«El harka», l'amertume...
Ils étaient partis, samedi, de l'île des couchers de soleil mirifiques Kerkennah en quête d'un meilleur avenir. Dans une embarcation de fortune, ils se sont tassés très nombreux comme dans une boîte de sardines pour tenter de rejoindre l'autre rive de la Méditerranée, là où l'herbe serait plus verte, du moins d'après leurs cousins et amis qui y vivent depuis des années. Leurs proches qu'ils ne reverront plus jamais car leur embarcation de fortune s'est renversée en pleine mer, les livrant, impuissants, aux vagues rageuses de la Méditerranée. Encore un drame, un énième, qui ne semble déranger personne ou presque...
Samedi soir, une embarcation transportant des migrants se rendant illégalement en Italie, s'est renversée au large de l’île de Kerkennah. Peu ont survécu. Selon la Fédération Tunisienne des Droits Economiques et Sociaux (FTDES), ils ne seraient que 68 individus à avoir pu être sauvés. Selon le premier bilan, le nombre de décès avérés s'élève à 48. Les corps ont été transférés à l'hôpital pour autopsie. Le nombre de cadavres non encore repêchés avoisinerait la centaine. Un drame au vrai sens du mot qui ne peut laisser indifférent. D'ailleurs comment rester impassible devant la souffrance et la détresse des proches des défunts qui n'en reviennent toujours pas d'avoir perdu un fils, un frère, un cousin, un ami. Parmi eux, des parents ont économisé durant des mois et se sont privés de tout pour pouvoir amasser la somme nécessaire pour le « voyage » de leur enfant. Des risques et des dangers, ils en étaient tous conscients mais on dit que la fin justifie les moyens, la faim aussi. Car ce n'est certainement pas de gaieté de coeur que ces jeunes migrants ont dit adieu à leurs familles, laissant derrière eux leur maison, leur quartier, leur ville et leur pays. Ce pays qui n'aurait plus rien à donner à ses jeunes, d'après les très nombreux témoignages de jeunes ayant tenté ou désireux de le quitter par tous les moyens, même de façon clandestine.
D'ailleurs, ce pays n'a pas semblé s'émouvoir tant que ça de leur mort. Ce n'est toutefois pas étonnant puisqu'en 2012 et alors qu'un
pareil drame était survenu à proximité de l'île italienne de Lampedusa, coûtant la vie à plus d'une cinquantaine de Tunisiens, certains hauts responsables de l'époque dont le ministre des Affaires Etrangères assistaient, impassibles, à un mariage collectif... Le naufrage de samedi a certes été relayé par les médias et a fait partie des deux grands sujets évoqués lors de la réunion sécuritaire périodique entre le président du gouvernement Youssef Chahed et nombre de ses ministres mais aucun haut responsable n'est apparu à la télévision pour traiter de la question.
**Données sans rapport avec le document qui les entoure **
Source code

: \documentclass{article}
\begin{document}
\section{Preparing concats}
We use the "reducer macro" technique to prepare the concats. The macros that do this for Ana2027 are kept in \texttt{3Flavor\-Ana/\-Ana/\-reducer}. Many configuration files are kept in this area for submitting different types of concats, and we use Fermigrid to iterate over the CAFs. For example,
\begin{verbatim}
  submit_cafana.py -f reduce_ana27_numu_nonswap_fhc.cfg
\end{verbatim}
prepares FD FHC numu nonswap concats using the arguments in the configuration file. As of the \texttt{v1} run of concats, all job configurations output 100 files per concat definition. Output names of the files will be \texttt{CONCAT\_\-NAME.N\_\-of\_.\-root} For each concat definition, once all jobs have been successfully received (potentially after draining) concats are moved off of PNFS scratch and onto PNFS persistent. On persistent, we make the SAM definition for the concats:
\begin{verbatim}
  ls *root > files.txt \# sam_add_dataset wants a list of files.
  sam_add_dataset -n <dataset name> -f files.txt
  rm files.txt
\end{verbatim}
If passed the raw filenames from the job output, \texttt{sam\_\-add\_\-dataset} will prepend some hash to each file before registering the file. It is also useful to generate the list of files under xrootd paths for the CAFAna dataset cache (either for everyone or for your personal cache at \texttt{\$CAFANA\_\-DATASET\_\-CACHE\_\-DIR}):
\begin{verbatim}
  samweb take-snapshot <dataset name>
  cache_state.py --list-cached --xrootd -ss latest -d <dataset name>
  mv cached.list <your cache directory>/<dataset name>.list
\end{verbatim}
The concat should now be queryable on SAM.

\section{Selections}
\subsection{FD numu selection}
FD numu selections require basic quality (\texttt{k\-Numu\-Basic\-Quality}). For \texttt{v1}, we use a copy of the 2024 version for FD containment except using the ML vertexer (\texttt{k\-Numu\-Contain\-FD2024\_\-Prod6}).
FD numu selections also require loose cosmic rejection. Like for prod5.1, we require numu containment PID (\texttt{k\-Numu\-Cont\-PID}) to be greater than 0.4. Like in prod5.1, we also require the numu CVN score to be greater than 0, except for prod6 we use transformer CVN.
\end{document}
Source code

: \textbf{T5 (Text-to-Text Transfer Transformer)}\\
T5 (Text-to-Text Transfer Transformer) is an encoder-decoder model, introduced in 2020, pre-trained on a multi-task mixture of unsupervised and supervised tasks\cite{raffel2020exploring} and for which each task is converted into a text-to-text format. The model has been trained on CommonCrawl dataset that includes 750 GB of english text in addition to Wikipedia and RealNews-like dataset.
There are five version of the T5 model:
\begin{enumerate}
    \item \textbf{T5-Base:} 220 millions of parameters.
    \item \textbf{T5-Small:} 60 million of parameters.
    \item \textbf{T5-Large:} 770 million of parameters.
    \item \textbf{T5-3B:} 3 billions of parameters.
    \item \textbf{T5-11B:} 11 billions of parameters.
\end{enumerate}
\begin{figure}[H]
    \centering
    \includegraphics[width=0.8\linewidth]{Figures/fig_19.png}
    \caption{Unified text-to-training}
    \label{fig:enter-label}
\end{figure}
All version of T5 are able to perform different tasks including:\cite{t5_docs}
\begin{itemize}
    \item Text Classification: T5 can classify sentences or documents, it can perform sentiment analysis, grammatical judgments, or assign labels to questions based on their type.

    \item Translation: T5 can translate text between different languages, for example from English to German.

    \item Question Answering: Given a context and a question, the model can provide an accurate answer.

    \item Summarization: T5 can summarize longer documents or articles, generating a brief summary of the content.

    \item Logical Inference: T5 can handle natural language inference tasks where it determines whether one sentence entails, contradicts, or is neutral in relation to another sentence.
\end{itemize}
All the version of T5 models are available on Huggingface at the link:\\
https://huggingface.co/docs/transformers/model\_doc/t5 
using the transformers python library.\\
« Laisser derrière soi un pays qui n’a pas su vendre du rêve à ses enfants, une élite qui ne sait même pas dissimuler son mépris, son dédain, quand elle s’adresse aux sous-classes de la République. Quitter les cieux faussement bleus, vers la grisaille salutaire, pour le bleu des yeux et les mèches génétiquement blondes. Echanger le froid dans l’âme contre le froid Celsius. » Ainsi écrivait Abdessmad Cabet dans son article « Fuir le pays comme la peste ». Tel est le véritable drame des jeunes en Tunisie, du moins une bonne partie d'entre eux. C'est ce sentiment de n'avoir aucun avenir dans un pays dirigé par une élite déconnectée de leur réalité, totalement méprisante vis à vis de leurs besoins et de leurs attentes qui les pousse à se jeter dans la mer pour tenter de trouver mieux, de vivre mieux. Au fond d'eux, ils savaient qu'ils peuvent mourir en pleine mer et que l'europe n'est pas le paradis tel que décrit par les passeurs clandestins mais ils foncent tête baissée pour imiter leurs amis et leurs proches, car d'après leurs propres mots, ils n'ont, de toute façon, « rien à perdre ».